(Records contained in a dataset)
[Start of Attachment]

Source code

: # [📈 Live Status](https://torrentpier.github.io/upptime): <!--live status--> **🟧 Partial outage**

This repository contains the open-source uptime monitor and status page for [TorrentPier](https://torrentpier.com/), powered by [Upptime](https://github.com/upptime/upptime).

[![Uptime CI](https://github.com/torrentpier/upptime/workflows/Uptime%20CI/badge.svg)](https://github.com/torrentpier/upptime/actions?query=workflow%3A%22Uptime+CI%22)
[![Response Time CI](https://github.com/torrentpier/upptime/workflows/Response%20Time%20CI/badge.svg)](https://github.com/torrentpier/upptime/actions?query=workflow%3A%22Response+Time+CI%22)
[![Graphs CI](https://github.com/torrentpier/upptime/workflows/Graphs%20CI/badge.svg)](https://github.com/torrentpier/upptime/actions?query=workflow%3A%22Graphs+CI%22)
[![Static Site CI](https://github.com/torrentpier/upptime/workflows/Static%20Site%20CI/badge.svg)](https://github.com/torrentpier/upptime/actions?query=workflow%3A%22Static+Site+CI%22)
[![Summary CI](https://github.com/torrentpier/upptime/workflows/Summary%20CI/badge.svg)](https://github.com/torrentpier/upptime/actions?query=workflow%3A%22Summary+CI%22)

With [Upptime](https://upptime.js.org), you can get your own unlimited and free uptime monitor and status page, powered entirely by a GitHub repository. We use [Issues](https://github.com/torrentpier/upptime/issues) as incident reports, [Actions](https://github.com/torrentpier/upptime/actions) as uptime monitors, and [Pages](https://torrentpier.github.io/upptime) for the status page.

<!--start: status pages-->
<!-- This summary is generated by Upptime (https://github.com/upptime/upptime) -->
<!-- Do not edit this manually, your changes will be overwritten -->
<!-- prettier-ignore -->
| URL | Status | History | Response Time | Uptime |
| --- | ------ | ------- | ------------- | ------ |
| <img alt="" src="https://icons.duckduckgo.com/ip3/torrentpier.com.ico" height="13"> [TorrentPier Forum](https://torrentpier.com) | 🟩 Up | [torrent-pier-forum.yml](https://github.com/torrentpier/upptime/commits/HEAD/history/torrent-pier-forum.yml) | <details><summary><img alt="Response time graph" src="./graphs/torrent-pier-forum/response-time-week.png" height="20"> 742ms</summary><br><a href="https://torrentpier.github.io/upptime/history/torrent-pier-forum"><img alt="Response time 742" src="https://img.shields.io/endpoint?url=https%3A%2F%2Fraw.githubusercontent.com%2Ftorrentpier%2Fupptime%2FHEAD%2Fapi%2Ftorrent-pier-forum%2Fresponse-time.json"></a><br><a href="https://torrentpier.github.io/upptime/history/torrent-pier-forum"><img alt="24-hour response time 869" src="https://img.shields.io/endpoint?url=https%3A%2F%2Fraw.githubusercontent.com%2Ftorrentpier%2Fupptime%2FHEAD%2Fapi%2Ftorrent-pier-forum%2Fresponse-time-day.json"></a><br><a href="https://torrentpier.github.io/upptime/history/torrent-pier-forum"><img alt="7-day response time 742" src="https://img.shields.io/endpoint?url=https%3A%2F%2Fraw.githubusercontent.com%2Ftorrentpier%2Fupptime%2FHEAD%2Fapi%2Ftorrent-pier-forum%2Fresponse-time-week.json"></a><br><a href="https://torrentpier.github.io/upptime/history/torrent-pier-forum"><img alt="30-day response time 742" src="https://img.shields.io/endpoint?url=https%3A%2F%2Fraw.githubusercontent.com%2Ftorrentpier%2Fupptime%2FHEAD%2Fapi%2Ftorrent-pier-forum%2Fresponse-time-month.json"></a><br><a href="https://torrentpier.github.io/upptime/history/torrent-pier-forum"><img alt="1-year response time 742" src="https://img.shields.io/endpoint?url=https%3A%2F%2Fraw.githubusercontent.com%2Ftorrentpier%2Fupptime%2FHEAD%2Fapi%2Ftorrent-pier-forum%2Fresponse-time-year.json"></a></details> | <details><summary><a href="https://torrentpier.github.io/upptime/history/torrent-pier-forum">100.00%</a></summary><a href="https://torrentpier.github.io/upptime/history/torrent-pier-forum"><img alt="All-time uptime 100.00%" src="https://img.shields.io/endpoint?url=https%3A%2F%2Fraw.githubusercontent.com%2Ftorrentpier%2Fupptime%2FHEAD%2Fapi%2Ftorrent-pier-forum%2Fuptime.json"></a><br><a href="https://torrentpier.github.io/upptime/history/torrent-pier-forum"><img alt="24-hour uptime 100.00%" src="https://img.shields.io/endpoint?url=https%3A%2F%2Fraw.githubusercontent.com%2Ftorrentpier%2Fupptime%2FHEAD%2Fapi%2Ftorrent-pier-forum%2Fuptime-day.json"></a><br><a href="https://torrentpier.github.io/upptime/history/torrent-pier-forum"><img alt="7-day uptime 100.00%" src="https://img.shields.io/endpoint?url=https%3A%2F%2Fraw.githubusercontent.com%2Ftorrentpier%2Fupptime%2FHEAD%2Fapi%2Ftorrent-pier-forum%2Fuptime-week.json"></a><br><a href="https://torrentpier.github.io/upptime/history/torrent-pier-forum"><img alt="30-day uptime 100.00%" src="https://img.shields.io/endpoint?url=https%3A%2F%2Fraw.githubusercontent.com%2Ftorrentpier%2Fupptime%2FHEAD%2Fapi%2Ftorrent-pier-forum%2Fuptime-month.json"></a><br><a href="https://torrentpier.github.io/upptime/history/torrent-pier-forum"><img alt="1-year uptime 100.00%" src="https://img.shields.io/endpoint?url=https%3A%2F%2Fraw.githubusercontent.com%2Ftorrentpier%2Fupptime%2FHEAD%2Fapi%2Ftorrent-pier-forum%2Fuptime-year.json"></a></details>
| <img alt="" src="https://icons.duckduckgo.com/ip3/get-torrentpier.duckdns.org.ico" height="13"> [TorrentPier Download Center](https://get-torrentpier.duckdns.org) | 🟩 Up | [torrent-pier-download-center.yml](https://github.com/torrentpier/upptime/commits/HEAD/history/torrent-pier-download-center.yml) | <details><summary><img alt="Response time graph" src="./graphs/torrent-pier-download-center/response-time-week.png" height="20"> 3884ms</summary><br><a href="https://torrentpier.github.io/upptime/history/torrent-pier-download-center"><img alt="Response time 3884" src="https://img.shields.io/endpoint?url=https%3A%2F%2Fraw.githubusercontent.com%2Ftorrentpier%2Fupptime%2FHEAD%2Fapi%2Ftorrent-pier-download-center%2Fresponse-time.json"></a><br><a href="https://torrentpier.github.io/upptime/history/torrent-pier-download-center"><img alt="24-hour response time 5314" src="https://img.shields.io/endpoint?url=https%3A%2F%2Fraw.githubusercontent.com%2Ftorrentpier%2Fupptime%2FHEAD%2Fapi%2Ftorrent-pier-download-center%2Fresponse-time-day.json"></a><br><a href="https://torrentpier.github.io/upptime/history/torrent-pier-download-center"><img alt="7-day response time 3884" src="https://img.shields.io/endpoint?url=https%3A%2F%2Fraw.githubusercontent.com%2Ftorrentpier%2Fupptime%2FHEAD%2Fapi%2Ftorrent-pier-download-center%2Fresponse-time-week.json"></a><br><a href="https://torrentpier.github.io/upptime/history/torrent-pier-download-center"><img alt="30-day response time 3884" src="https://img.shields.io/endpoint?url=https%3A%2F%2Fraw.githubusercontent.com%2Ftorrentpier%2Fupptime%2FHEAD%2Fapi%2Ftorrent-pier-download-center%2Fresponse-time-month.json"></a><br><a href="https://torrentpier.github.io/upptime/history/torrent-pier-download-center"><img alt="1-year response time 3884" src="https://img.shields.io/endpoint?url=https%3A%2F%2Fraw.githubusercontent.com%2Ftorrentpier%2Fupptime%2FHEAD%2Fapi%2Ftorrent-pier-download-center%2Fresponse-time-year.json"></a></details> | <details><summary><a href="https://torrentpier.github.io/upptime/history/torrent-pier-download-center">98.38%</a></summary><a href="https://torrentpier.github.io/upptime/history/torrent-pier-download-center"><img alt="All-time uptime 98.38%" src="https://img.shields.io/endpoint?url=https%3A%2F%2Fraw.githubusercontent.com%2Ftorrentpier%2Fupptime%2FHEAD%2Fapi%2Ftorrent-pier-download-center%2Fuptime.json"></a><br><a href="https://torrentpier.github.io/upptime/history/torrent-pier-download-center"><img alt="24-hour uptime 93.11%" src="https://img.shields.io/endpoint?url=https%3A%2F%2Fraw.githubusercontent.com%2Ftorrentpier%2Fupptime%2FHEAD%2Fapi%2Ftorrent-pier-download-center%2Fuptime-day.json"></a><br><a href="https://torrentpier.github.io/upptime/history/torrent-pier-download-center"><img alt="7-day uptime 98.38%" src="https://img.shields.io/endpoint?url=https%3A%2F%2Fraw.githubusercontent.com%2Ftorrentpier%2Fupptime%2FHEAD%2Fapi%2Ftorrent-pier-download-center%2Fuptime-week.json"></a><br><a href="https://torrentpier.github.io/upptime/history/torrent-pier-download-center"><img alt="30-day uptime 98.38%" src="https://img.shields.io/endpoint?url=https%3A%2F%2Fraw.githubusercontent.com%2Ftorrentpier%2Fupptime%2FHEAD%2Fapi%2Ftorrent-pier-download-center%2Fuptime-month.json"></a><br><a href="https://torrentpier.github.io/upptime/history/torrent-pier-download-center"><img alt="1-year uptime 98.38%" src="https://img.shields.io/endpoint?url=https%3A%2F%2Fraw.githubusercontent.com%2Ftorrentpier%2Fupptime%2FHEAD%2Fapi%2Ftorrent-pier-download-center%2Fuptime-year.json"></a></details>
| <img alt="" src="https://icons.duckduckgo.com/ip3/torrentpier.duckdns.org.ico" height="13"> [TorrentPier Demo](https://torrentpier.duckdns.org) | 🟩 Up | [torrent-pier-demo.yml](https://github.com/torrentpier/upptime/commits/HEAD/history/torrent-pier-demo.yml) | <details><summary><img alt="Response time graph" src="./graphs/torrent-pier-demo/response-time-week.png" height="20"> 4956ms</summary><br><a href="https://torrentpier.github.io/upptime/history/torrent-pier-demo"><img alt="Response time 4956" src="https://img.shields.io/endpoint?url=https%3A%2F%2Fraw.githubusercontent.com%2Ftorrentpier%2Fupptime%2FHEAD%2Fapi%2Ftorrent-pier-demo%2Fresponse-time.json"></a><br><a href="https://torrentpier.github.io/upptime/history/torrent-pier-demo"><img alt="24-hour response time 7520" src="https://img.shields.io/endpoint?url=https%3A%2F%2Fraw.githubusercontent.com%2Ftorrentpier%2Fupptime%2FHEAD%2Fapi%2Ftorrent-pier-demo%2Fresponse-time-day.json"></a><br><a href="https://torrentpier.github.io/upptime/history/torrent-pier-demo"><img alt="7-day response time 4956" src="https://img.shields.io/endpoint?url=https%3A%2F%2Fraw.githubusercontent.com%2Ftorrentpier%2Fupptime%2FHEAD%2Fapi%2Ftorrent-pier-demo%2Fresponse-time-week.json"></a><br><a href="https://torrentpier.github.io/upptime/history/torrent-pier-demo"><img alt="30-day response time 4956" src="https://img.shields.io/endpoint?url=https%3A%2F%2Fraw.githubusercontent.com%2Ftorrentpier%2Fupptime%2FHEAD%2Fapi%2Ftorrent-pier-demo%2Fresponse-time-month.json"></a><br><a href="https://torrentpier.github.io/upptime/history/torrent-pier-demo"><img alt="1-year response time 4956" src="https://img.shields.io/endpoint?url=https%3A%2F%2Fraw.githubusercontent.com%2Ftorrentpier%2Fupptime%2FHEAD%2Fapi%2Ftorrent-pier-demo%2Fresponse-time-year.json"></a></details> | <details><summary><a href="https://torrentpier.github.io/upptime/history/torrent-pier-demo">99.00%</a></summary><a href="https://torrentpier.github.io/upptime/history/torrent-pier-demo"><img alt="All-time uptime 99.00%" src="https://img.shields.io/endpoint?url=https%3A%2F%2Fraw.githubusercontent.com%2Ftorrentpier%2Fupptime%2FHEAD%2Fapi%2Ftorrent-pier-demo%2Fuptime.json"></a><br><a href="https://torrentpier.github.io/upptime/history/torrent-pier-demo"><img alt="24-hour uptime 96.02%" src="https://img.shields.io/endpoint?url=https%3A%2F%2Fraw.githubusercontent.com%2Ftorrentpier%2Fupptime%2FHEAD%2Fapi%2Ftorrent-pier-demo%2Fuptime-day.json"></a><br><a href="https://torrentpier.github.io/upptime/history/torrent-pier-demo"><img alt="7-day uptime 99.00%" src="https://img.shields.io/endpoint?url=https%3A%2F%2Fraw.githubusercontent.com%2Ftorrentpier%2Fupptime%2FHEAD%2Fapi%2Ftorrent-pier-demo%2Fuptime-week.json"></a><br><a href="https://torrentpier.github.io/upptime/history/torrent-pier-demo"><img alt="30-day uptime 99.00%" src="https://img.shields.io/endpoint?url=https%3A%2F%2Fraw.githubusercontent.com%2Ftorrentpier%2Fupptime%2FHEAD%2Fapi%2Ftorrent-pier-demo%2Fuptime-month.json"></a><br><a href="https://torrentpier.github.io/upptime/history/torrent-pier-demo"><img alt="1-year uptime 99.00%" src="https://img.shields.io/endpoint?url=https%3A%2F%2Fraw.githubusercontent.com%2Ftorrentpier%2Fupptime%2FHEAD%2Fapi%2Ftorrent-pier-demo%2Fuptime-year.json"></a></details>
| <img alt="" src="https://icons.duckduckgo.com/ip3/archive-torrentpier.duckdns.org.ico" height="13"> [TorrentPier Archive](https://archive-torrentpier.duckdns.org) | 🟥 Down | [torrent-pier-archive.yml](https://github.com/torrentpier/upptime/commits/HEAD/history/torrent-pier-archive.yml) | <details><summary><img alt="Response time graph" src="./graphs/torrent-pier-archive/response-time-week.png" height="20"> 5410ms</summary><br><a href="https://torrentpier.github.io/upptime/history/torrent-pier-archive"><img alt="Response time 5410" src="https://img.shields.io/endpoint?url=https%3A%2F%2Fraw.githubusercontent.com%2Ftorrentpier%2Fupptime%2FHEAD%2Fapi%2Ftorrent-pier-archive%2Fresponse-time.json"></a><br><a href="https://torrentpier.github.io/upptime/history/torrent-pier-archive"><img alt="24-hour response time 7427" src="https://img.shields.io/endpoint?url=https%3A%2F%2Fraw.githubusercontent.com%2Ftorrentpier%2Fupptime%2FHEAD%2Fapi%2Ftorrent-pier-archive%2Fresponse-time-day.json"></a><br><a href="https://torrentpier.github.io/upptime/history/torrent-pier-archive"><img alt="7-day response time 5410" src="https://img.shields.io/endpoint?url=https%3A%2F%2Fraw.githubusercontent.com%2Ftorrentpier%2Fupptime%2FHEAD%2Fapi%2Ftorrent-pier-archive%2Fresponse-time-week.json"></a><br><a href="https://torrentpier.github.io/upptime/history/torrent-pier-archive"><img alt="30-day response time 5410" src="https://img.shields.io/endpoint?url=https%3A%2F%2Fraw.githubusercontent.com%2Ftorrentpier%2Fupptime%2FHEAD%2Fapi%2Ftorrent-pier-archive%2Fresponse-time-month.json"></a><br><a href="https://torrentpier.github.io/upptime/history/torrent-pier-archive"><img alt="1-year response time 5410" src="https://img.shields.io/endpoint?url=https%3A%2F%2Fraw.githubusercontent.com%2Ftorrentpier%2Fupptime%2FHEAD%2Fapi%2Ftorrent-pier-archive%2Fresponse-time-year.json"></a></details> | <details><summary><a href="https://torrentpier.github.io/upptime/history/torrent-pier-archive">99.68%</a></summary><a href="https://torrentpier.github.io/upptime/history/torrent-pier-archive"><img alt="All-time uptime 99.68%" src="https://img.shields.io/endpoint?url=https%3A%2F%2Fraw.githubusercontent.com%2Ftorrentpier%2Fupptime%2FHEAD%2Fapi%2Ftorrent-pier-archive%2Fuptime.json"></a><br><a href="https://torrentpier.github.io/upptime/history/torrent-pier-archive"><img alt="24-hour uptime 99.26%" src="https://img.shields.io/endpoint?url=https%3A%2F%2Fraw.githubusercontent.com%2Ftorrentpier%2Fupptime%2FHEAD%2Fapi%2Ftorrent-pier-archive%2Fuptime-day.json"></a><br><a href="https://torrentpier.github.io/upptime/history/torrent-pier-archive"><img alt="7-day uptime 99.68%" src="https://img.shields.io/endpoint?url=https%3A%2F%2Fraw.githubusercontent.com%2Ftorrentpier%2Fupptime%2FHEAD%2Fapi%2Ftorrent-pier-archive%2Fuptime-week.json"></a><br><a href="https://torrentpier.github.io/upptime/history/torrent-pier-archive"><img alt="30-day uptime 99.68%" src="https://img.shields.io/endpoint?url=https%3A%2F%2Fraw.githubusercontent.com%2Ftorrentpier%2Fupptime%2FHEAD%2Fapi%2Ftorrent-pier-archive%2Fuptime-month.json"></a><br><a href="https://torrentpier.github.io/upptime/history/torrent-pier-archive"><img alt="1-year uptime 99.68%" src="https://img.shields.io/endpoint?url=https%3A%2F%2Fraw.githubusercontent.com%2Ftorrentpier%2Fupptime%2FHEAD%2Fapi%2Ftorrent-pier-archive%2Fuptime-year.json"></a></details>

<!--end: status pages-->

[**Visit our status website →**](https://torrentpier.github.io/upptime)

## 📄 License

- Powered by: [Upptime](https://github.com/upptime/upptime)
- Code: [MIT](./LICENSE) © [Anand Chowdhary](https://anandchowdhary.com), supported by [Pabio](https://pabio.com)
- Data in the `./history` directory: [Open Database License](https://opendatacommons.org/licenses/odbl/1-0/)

[End of Attachment]

What to work on:
Consider the entries above and return each line with the string "workflow".

Written answer:
[![Uptime CI](https://github.com/torrentpier/upptime/workflows/Uptime%20CI/badge.svg)](https://github.com/torrentpier/upptime/actions?query=workflow%3A%22Uptime+CI%22)
[![Response Time CI](https://github.com/torrentpier/upptime/workflows/Response%20Time%20CI/badge.svg)](https://github.com/torrentpier/upptime/actions?query=workflow%3A%22Response+Time+CI%22)
[![Graphs CI](https://github.com/torrentpier/upptime/workflows/Graphs%20CI/badge.svg)](https://github.com/torrentpier/upptime/actions?query=workflow%3A%22Graphs+CI%22)
[![Static Site CI](https://github.com/torrentpier/upptime/workflows/Static%20Site%20CI/badge.svg)](https://github.com/torrentpier/upptime/actions?query=workflow%3A%22Static+Site+CI%22)
[![Summary CI](https://github.com/torrentpier/upptime/workflows/Summary%20CI/badge.svg)](https://github.com/torrentpier/upptime/actions?query=workflow%3A%22Summary+CI%22)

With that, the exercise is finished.